• _The task_: Look through the records that follow and state how many lines hold the word "version", without adding anything.

• _Input records_:
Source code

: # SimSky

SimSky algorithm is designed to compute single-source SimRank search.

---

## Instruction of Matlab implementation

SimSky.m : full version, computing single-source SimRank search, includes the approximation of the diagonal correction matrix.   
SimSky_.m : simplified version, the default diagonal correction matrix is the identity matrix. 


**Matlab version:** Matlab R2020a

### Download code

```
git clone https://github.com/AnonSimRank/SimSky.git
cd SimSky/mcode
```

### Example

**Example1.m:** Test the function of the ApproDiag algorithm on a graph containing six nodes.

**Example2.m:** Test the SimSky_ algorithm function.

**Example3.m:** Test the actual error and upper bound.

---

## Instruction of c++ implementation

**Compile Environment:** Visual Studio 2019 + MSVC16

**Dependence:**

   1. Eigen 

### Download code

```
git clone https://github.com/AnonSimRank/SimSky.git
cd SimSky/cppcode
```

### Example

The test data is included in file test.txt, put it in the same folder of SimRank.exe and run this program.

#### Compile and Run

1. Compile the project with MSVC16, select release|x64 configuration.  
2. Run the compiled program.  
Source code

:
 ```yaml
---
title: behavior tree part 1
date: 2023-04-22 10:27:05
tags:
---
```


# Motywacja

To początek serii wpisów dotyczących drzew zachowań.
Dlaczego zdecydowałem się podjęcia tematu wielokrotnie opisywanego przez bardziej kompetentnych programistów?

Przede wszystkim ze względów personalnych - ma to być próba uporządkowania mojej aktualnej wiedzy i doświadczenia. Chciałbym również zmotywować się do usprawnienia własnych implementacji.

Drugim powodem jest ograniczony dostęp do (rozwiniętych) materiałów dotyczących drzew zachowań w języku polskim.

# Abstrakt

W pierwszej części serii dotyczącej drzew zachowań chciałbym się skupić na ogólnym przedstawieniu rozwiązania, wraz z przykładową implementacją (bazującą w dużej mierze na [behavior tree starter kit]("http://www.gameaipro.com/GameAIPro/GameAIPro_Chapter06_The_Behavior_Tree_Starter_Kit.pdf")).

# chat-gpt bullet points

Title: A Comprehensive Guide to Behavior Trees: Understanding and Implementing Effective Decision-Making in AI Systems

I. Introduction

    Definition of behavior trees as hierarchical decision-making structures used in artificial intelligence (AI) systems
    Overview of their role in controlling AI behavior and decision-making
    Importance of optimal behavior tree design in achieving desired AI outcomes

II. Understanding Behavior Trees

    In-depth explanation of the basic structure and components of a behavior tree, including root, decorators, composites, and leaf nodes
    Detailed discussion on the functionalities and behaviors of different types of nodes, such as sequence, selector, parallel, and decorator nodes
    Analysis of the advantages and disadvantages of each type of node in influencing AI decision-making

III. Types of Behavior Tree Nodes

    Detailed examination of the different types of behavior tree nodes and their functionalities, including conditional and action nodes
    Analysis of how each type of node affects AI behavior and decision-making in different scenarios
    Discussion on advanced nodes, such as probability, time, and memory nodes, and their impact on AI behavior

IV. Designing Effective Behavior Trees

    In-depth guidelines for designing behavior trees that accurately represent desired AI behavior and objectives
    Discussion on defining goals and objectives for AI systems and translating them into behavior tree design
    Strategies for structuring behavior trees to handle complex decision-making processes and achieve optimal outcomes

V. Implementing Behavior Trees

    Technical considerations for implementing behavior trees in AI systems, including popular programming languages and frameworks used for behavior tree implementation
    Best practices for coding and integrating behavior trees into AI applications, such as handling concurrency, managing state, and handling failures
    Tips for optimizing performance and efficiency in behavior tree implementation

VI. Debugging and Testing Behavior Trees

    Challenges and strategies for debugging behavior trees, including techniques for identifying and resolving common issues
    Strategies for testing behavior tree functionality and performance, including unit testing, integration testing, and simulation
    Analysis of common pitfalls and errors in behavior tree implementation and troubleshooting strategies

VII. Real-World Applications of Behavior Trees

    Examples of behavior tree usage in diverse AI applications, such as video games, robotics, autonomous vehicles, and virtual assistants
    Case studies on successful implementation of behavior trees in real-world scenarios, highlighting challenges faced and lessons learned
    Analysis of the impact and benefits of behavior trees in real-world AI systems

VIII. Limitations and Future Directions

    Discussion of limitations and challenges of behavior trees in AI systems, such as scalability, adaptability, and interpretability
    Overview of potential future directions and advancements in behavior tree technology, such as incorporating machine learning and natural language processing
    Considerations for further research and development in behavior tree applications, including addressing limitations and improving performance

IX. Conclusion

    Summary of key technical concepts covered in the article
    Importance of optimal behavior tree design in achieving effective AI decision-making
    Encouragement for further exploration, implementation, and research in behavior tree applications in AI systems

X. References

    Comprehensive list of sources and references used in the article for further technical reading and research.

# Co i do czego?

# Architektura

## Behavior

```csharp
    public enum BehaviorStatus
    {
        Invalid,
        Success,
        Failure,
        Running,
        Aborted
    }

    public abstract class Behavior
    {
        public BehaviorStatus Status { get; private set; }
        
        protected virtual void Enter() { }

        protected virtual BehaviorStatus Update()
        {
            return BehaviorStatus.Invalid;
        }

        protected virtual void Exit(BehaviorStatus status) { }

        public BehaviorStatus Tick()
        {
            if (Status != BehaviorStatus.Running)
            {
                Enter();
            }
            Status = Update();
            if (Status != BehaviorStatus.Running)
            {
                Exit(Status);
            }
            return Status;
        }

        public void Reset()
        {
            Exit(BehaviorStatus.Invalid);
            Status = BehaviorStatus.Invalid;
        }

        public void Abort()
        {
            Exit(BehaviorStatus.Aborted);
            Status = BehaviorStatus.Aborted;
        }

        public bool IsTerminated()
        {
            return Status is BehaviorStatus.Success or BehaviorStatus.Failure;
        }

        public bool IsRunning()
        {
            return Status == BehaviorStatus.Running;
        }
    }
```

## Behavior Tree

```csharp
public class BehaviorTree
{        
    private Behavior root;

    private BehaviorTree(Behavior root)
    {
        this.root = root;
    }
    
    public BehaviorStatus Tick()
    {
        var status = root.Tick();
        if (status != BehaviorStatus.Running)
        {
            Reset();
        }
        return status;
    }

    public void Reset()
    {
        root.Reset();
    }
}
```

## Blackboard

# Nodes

• _Answer section_: 3